[[ TASK INPUTS, beginning ]]
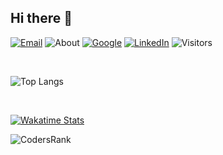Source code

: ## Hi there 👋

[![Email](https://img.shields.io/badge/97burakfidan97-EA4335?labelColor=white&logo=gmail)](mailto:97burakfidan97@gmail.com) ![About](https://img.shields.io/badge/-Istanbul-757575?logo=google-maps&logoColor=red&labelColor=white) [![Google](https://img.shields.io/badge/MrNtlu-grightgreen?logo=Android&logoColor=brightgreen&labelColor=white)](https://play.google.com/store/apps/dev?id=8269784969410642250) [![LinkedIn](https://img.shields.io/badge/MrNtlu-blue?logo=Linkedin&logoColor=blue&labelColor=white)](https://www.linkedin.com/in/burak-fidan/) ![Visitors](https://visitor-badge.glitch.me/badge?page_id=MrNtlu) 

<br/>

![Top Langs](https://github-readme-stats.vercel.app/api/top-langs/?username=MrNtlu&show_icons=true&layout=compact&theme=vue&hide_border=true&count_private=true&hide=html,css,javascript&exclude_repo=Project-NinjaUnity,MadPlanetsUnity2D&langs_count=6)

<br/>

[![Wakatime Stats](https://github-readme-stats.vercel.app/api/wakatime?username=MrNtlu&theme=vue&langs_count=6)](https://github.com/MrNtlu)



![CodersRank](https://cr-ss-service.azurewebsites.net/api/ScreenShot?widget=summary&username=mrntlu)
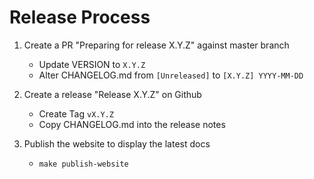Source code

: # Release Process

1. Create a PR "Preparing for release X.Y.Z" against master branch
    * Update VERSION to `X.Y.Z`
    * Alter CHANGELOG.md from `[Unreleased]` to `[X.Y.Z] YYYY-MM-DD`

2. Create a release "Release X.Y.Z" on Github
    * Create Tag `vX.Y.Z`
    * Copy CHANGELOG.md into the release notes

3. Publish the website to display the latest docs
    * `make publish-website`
[[ TASK INPUTS, end ]]
[[ TASK INPUTS, beginning ]]
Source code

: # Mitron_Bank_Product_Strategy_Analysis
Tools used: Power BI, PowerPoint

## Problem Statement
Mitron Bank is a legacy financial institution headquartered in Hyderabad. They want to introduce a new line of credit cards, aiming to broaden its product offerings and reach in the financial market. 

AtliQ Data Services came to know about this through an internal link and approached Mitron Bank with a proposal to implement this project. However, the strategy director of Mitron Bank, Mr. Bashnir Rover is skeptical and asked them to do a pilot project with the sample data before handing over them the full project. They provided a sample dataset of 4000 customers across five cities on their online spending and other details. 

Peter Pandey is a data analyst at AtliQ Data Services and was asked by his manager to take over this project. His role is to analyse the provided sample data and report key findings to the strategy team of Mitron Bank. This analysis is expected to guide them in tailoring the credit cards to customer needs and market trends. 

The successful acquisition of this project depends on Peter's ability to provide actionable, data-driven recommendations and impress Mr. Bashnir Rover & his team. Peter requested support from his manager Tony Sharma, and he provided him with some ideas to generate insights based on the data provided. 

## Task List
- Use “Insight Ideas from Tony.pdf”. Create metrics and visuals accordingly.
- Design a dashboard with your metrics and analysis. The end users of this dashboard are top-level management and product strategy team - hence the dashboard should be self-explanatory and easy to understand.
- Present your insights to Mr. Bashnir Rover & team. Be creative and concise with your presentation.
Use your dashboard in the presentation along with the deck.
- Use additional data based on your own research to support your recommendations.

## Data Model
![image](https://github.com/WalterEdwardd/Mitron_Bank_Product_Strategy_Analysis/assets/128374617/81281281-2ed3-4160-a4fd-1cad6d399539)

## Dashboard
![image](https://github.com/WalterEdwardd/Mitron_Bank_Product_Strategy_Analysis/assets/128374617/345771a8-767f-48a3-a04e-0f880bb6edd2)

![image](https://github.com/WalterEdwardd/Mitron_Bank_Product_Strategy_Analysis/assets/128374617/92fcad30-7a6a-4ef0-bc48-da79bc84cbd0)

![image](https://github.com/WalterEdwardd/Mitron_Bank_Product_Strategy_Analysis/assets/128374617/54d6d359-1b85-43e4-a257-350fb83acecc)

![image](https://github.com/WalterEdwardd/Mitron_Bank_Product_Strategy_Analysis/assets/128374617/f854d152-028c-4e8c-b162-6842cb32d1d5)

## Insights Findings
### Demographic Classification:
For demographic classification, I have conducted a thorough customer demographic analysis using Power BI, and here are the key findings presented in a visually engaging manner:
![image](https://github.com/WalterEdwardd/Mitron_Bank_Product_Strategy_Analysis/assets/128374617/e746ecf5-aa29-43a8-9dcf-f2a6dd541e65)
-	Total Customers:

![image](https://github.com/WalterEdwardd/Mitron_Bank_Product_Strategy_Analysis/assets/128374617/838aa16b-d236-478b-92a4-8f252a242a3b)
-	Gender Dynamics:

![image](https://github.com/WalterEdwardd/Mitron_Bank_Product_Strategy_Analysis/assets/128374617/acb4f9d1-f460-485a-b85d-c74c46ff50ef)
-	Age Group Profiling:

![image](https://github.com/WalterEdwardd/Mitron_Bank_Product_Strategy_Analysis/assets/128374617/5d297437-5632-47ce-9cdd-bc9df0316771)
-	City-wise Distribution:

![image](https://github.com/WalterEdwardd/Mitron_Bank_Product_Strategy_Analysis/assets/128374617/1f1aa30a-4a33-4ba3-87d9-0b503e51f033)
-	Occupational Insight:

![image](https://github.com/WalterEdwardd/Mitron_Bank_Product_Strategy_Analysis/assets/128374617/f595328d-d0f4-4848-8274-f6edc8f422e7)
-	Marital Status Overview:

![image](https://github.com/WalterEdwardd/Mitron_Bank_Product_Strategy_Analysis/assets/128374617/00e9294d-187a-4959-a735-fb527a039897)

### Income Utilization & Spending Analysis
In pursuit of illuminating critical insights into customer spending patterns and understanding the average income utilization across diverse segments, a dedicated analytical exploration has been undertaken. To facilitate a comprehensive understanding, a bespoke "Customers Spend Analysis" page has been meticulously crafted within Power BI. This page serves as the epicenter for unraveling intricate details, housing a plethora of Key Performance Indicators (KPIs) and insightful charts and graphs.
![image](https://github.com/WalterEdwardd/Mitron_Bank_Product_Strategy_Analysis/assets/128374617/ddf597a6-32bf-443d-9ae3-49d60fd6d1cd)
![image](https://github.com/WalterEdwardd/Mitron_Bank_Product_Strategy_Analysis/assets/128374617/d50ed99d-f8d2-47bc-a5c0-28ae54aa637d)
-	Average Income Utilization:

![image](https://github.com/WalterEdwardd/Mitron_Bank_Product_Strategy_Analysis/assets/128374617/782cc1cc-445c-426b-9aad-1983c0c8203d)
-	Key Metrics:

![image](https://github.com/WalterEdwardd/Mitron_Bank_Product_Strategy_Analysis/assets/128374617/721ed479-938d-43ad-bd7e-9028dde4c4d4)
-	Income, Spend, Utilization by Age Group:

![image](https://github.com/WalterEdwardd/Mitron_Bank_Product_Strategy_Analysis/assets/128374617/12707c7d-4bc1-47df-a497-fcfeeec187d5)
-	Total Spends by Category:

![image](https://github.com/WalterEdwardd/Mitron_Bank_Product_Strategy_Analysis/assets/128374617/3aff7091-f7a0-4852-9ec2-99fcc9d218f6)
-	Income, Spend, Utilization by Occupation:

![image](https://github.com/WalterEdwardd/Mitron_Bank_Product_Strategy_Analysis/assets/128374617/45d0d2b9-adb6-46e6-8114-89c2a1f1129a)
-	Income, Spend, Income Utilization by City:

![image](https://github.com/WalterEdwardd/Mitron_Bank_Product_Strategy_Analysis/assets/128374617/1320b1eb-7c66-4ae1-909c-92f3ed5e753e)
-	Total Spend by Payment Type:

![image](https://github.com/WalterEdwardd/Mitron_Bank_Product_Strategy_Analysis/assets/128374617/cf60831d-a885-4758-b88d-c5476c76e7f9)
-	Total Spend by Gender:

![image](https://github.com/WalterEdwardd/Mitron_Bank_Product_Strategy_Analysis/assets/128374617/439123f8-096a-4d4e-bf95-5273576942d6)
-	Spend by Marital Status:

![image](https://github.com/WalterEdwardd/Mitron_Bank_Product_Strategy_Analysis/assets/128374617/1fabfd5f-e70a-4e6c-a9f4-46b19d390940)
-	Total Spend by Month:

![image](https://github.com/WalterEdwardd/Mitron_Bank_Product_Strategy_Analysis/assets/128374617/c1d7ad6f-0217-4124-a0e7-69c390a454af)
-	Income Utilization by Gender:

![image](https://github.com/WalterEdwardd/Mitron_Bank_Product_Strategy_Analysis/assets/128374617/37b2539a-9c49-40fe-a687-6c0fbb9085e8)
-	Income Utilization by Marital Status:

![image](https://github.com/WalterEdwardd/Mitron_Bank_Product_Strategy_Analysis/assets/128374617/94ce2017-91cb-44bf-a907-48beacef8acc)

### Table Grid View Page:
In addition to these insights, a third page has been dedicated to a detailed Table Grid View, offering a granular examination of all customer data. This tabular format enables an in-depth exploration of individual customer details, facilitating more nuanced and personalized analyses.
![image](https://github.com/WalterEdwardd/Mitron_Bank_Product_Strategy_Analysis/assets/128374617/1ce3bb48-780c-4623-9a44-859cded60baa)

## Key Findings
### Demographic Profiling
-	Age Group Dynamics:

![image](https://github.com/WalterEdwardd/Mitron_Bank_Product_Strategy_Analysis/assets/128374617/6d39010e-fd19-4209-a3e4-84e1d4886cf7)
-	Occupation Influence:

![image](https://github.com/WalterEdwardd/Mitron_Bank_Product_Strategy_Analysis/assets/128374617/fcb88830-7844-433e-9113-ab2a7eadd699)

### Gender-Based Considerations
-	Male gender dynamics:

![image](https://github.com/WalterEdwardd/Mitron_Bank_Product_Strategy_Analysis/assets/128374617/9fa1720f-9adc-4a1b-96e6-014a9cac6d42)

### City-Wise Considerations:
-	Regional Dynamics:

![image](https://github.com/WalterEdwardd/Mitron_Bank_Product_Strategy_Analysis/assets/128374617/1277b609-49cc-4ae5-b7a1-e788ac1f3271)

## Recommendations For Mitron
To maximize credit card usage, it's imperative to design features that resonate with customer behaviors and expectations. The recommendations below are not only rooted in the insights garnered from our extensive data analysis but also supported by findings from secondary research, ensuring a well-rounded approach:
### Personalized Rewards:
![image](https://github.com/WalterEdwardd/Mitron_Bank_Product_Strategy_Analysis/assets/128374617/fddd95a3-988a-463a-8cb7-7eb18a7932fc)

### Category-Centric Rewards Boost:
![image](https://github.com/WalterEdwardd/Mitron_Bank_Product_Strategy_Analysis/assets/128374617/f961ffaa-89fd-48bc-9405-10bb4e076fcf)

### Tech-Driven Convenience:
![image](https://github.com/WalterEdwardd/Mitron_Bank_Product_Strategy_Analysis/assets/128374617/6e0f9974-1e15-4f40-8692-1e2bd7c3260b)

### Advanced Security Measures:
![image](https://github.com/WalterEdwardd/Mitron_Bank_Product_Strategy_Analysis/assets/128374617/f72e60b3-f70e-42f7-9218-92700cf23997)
[[ TASK INPUTS, end ]]
WHAT NEEDS TO BE DONE: When a line contains the string "Rewards", copy it from the records.

EXERCISE SOLUTION:
### Personalized Rewards:
### Category-Centric Rewards Boost:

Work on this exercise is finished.